Elite alumni’s main justification for this habit is that some people act weird and make uncomfortable or hostile comments when they learn you went to Harvard, Yale, or Princeton. Indeed, Harvardians frequently refer to telling people you went to Harvard as “dropping the H-bomb,” which is perhaps the most cringeworthily hyperbolic expression in the English language. The unwieldy conversational power of the H-bomb is a recurring topic of analysis in the Harvard Crimson. See, for instance, this 2002 piece by MSNBC reporter Irin Carmon with the excellent subtitle “Does it help or hinder the mack?” (The gender politics of the H-bomb are complicated.) Princetonians, similarly, talk about the “P-bomb,” a term that implies that the two syllables in “Princeton” can derail small talk and obliterate nascent social connections in one fell swoop.
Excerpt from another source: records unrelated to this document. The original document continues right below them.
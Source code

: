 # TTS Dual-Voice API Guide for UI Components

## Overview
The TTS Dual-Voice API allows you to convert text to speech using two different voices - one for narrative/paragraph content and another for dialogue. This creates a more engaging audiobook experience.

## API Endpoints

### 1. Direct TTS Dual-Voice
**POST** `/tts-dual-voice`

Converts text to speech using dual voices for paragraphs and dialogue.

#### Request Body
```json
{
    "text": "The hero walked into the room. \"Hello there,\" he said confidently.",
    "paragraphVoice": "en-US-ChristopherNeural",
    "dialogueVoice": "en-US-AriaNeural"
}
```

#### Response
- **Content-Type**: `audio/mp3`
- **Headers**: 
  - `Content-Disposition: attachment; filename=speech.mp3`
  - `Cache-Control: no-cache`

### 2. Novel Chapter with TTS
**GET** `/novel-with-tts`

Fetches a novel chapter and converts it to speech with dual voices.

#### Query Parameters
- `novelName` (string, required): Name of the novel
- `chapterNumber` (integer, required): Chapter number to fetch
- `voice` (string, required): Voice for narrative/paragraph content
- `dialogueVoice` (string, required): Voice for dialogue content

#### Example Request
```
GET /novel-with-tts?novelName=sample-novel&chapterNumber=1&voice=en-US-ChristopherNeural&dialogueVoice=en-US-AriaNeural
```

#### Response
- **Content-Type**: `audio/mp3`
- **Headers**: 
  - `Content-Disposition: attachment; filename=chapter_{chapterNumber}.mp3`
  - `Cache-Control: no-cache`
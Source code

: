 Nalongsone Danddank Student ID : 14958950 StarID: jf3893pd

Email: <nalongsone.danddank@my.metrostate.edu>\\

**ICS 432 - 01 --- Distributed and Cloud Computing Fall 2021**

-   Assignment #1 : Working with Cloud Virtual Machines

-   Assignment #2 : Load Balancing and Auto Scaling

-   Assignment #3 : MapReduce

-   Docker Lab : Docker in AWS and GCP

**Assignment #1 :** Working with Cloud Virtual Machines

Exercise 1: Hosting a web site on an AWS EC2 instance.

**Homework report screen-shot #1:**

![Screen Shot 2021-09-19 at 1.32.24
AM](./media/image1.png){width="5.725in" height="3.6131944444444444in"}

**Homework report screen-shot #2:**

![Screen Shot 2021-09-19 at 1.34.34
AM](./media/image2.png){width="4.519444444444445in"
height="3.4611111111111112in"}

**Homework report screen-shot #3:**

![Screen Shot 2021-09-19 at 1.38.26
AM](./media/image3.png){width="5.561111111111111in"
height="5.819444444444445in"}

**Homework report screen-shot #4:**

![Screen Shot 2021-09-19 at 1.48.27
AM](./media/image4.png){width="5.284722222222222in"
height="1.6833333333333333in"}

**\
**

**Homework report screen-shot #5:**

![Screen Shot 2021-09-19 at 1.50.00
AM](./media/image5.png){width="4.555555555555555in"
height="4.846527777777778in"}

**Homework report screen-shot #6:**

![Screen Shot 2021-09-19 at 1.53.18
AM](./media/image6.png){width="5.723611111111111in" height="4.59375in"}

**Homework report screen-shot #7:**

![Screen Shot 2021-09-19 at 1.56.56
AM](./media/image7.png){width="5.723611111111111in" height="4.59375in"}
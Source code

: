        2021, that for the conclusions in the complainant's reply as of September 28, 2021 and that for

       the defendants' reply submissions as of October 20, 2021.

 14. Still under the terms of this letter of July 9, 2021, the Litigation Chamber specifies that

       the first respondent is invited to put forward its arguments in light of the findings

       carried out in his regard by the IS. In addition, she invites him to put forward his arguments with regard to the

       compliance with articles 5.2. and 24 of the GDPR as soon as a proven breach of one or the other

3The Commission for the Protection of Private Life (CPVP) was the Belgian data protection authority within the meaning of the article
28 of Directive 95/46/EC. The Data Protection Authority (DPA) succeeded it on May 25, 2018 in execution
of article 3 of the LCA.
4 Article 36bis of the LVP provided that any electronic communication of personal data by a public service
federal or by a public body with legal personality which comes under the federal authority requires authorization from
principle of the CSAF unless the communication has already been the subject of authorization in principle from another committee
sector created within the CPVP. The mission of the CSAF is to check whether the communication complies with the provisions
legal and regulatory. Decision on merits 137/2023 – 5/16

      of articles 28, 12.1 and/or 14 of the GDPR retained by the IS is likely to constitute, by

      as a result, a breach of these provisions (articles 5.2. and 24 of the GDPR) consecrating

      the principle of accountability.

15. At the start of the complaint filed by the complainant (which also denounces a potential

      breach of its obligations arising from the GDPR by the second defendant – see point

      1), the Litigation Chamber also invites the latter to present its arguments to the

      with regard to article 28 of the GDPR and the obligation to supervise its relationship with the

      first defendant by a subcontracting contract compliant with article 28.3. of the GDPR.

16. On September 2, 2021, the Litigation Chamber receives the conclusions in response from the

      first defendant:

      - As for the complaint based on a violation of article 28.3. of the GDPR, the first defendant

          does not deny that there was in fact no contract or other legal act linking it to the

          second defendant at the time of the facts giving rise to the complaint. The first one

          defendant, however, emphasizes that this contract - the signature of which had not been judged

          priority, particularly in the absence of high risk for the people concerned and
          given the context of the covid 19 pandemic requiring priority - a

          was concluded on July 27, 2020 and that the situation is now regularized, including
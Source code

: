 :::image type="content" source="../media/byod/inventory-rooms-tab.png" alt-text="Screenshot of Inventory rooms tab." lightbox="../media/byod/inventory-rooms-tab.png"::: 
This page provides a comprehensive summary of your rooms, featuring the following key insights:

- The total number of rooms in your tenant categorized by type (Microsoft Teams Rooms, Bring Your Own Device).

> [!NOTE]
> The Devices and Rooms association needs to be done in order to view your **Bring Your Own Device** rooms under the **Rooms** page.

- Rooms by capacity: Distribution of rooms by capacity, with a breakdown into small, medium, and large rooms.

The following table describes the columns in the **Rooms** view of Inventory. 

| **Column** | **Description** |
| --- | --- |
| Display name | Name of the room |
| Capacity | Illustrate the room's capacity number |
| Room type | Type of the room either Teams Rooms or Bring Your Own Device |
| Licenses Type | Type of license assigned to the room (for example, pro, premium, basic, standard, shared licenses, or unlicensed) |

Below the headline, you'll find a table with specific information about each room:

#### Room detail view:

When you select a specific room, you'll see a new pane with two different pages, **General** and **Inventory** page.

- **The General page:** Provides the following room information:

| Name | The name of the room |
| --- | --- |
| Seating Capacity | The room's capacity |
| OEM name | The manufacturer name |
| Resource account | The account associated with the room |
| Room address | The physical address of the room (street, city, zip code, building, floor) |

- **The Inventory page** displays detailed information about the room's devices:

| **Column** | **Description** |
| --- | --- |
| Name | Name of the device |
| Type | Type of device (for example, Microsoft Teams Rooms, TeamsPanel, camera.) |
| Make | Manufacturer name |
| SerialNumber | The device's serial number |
Certainly, some small number of people—insecure people who perhaps have not yet learned that Ivy League schools confer degrees on plenty of idiots every year—may react inelegantly upon hearing that you went to Harvard, Yale, or Princeton. But it is not your job to anticipate and preemptively manage another person’s emotional response to your biography. If you tell people you went to Harvard and they respond by freaking out, that reflects poorly on them.
If, on the other hand, you refuse to tell someone you went to Harvard, that reflects poorly on you—it implies that, on some level, you buy into the overblown mythos of Harvard and the presumption of Ivy League superiority. To fear the effects of the word “Harvard” is to take Harvard way too seriously. Once you understand that Harvard is just a college, and that getting into Harvard probably had more to do with your socioeconomic background and the luck of the draw than with your merits vis-à-vis people who didn’t get into (or, more likely, just didn’t apply to) Harvard, the cagey “college in Boston” response starts to sound very, very silly.
Or look at it this way: Saying you “went to college in Boston” or “went to college in New Haven” functions as an elitist dog whistle. There are people who pick up on the hint, people who, like you perhaps, spend a lot of time around snotty people who went to prestigious schools. But if your interlocutor understands the dog whistle, he will probably be offended that you have judged him incapable of gracefully handling the news about where you went to school. And if your interlocutor doesn’t understand the dog whistle, he will simply wonder why you are being so evasive and weird—and then, if he does eventually find out you went to Yale, he will be offended that you have judged him incapable of gracefully handling that fact. Either way, you’ll look like a shmuck.
*Correction, May 30, 2014: This post originally misspelled the last name of the Great Gatsby character Nick Carraway.